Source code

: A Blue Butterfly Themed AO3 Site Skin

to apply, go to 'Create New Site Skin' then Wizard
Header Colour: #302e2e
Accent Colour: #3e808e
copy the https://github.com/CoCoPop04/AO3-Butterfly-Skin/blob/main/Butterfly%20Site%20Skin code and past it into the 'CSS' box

———

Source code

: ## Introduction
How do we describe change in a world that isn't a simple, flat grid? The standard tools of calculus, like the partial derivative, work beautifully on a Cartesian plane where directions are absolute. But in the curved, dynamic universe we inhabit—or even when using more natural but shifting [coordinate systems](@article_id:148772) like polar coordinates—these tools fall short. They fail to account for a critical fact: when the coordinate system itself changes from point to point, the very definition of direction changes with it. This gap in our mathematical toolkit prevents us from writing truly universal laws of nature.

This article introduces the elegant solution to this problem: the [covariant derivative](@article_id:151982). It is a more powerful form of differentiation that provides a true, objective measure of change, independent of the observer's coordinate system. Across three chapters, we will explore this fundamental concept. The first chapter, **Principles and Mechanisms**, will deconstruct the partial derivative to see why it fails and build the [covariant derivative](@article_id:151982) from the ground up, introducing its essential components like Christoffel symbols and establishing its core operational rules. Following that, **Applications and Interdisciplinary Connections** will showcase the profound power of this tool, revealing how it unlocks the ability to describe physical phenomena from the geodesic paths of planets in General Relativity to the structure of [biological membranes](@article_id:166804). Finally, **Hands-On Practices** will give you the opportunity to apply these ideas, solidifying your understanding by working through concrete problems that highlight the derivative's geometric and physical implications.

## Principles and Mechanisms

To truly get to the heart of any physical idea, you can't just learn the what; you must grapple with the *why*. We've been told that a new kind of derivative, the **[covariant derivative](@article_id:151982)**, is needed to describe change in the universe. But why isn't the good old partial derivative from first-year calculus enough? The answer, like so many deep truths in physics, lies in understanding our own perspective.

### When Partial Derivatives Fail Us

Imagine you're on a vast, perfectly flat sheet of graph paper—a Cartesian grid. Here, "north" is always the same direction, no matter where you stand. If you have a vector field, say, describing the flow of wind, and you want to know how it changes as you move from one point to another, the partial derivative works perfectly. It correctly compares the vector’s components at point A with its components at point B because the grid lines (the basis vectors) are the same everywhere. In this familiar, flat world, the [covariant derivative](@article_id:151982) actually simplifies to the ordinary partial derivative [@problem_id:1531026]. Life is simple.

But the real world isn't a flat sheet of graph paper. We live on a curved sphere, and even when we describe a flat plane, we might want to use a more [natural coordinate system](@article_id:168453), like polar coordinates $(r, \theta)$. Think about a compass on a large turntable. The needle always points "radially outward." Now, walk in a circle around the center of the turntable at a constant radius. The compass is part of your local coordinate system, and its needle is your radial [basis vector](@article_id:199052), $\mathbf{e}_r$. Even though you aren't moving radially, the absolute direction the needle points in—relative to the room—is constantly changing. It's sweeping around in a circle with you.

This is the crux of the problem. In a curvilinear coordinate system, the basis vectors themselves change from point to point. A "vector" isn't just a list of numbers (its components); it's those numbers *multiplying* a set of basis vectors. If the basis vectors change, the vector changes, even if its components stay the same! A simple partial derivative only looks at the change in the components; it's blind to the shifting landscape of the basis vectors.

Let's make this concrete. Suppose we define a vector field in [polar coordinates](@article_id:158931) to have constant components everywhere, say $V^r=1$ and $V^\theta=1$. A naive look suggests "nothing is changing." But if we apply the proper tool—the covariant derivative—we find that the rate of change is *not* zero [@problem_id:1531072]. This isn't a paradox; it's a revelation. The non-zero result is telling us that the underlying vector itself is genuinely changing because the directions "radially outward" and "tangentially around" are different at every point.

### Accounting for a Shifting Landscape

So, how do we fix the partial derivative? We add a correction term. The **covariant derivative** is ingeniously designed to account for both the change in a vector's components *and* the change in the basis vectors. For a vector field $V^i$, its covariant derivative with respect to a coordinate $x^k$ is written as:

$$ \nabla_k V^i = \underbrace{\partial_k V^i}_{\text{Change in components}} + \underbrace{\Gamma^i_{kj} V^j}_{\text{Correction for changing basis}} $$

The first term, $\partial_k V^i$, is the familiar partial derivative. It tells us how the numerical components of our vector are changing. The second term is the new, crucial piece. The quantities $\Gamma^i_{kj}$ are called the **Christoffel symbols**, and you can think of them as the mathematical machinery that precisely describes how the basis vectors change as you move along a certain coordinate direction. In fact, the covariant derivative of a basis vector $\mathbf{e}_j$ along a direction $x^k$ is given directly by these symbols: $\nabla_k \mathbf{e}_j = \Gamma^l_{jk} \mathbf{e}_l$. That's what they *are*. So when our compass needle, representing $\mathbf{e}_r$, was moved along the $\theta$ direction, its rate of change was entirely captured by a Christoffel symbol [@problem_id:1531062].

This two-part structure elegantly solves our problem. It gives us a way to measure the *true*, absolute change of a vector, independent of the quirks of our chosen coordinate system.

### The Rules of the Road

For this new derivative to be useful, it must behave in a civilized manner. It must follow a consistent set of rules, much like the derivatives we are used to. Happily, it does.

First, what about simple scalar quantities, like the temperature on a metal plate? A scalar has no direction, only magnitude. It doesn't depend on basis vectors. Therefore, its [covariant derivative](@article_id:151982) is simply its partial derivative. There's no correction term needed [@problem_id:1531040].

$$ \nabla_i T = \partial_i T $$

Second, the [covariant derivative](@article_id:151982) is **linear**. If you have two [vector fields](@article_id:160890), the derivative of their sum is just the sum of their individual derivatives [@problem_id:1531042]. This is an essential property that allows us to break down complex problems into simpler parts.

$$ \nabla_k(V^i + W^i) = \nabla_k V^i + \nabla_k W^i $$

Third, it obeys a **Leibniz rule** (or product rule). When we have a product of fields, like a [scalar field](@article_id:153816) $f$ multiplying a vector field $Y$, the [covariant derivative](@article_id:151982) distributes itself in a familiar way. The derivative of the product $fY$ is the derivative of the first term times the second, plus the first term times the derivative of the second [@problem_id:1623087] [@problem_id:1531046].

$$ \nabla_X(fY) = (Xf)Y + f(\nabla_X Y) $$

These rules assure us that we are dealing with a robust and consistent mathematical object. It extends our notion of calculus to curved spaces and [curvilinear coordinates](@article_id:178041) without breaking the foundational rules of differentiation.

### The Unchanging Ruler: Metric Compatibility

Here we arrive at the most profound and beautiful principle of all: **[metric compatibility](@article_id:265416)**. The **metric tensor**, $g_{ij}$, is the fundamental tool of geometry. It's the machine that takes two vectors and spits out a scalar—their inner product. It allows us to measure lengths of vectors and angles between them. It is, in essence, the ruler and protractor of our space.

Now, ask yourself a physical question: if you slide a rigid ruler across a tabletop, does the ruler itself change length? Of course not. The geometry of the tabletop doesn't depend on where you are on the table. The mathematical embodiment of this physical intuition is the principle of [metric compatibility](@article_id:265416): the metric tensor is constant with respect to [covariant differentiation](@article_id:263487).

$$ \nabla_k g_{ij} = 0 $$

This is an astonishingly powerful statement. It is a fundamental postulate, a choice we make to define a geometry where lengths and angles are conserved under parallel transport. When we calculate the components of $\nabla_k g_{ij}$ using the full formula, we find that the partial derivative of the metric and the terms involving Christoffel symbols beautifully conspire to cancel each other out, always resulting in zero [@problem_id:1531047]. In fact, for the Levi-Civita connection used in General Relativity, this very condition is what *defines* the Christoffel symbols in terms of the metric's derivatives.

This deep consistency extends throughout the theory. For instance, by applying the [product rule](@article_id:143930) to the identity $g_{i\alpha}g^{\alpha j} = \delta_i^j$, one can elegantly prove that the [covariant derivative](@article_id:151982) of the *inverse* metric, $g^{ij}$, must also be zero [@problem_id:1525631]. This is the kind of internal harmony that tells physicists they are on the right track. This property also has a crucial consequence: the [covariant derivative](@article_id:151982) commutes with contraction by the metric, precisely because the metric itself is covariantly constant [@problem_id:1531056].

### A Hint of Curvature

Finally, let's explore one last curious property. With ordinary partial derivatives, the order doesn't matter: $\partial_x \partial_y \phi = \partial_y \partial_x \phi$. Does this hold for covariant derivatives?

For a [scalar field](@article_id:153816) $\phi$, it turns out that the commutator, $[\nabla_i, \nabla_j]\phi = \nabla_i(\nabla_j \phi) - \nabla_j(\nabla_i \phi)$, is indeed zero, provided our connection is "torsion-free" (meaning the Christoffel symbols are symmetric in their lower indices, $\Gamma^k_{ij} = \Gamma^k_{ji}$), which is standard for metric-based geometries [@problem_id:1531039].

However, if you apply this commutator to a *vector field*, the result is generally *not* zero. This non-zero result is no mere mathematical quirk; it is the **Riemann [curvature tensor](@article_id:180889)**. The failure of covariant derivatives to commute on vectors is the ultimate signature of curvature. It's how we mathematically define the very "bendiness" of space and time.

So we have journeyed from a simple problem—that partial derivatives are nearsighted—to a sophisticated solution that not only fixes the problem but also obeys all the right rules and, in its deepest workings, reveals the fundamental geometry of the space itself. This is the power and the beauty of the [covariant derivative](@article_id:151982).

———

◆ Task requirements:
Go line by line through the records and copy those that contain the word "into".

◆ Response:
copy the https://github.com/CoCoPop04/AO3-Butterfly-Skin/blob/main/Butterfly%20Site%20Skin code and past it into the 'CSS' box
Second, the [covariant derivative](@article_id:151982) is **linear**. If you have two [vector fields](@article_id:160890), the derivative of their sum is just the sum of their individual derivatives [@problem_id:1531042]. This is an essential property that allows us to break down complex problems into simpler parts.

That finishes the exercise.